Ole Miss has scored a total of two runs over 18 innings against the three “Friday night” arms it has faced. Last night, Florida's actual ace came in in relief (more on that later) so it’s really one run, but two in the technical sense. That’s concerning and a product of their habit of not stringing quality at bats together. You can get away with the inconsistency in approach and AB quality against middling arms, but against the elite arms in this league, it will get you beat. Yes, everyone has a tough time scoring runs against opposing aces, but the Rebels have yet to prove they can scrape four runs together against an ace to give Gunnar Hoglund a cushion — and it’s not like they’ve faced the roughest the SEC has to offer. I’d argue they’ve faced two middle-to-upper tier staffs and one bottom tier staff. This is worth monitoring.
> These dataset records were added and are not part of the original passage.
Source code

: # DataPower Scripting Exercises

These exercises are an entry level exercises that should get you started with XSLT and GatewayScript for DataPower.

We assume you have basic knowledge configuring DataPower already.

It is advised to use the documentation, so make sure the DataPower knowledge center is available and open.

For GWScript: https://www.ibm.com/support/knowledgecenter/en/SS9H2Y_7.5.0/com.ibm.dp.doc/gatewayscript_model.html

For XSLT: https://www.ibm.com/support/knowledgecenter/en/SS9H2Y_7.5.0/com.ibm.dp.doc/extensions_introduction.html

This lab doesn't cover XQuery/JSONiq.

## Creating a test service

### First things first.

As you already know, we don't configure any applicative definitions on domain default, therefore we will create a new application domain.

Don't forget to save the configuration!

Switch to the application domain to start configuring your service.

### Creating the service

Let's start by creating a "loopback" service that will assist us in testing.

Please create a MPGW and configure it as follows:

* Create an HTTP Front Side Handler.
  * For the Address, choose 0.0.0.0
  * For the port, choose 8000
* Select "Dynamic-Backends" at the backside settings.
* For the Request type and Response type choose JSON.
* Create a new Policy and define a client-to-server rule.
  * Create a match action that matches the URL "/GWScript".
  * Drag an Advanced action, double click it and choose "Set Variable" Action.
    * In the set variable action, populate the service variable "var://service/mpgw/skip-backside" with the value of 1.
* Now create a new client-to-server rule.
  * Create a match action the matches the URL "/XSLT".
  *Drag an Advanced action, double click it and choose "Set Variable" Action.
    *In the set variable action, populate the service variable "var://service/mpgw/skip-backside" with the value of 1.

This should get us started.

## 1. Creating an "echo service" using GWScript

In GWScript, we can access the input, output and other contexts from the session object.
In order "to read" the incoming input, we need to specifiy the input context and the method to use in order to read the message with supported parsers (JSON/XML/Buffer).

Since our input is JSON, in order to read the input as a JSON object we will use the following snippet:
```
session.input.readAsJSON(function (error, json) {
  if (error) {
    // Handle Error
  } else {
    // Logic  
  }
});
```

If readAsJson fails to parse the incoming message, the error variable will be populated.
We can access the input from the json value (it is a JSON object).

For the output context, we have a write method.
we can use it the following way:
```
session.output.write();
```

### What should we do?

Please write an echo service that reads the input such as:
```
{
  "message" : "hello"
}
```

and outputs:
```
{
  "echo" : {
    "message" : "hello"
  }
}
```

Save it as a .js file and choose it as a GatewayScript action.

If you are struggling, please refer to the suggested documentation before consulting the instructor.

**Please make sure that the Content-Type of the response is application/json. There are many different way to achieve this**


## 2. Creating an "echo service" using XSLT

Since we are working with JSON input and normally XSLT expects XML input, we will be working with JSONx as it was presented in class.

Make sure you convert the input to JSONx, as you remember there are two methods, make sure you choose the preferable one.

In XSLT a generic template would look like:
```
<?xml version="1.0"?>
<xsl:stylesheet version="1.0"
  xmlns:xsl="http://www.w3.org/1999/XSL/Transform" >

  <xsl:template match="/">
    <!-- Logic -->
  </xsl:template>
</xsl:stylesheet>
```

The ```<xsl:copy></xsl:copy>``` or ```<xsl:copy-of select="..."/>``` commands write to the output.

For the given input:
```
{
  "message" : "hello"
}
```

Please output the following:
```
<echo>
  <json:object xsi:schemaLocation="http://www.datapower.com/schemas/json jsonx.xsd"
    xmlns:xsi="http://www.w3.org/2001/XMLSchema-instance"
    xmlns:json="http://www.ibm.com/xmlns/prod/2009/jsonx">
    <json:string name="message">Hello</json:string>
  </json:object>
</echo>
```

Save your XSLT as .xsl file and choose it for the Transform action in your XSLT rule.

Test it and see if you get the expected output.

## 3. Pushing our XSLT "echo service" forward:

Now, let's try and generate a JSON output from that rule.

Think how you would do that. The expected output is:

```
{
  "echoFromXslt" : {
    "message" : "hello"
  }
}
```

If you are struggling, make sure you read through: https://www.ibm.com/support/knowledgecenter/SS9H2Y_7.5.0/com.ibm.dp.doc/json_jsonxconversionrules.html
I got several texts last night about Florida’s strategy of using an “opener” last night hailing Kevin O’Sullivan as the smartest man since whoever discovered fire. Yes, it worked. Credit to him. But he didn’t use Franco Aleman like a traditional opener. Aleman faced 15 hitters. He essentially went through the lineup twice and then gave the baseball to ace Tommy Mace in the fifth. Mace did his job and tossed five innings of one-hit baseball and won the game. Good for him and good for Florida, but I still don’t see this as some genius and revolutionary concept. What’s the difference between what transpired and Mace going five to start and Aleman finishing the game in dominant relief? Maybe it helped Mace to have the mindset of “okay, if I go five innings this thing is actually over and I don’t have to sweat out my bullpen behind me.” But if Aleman had sucked and Mace had to come in in the second inning down 5-1, is O’Sullivan a genius now? I’d rather have my ace start the game in that case, of course. Look, it was inventive and worked. But I don’t think you’re going to see Ole Miss’ remaining seven opponents implement this as some secret sauce to beat them. The Rebels contributed to their demise by sucking at the plate. Again, effective but not revolutionary. Both can be true and I’d like to see how it works today before declaring O’Sullivan a savant.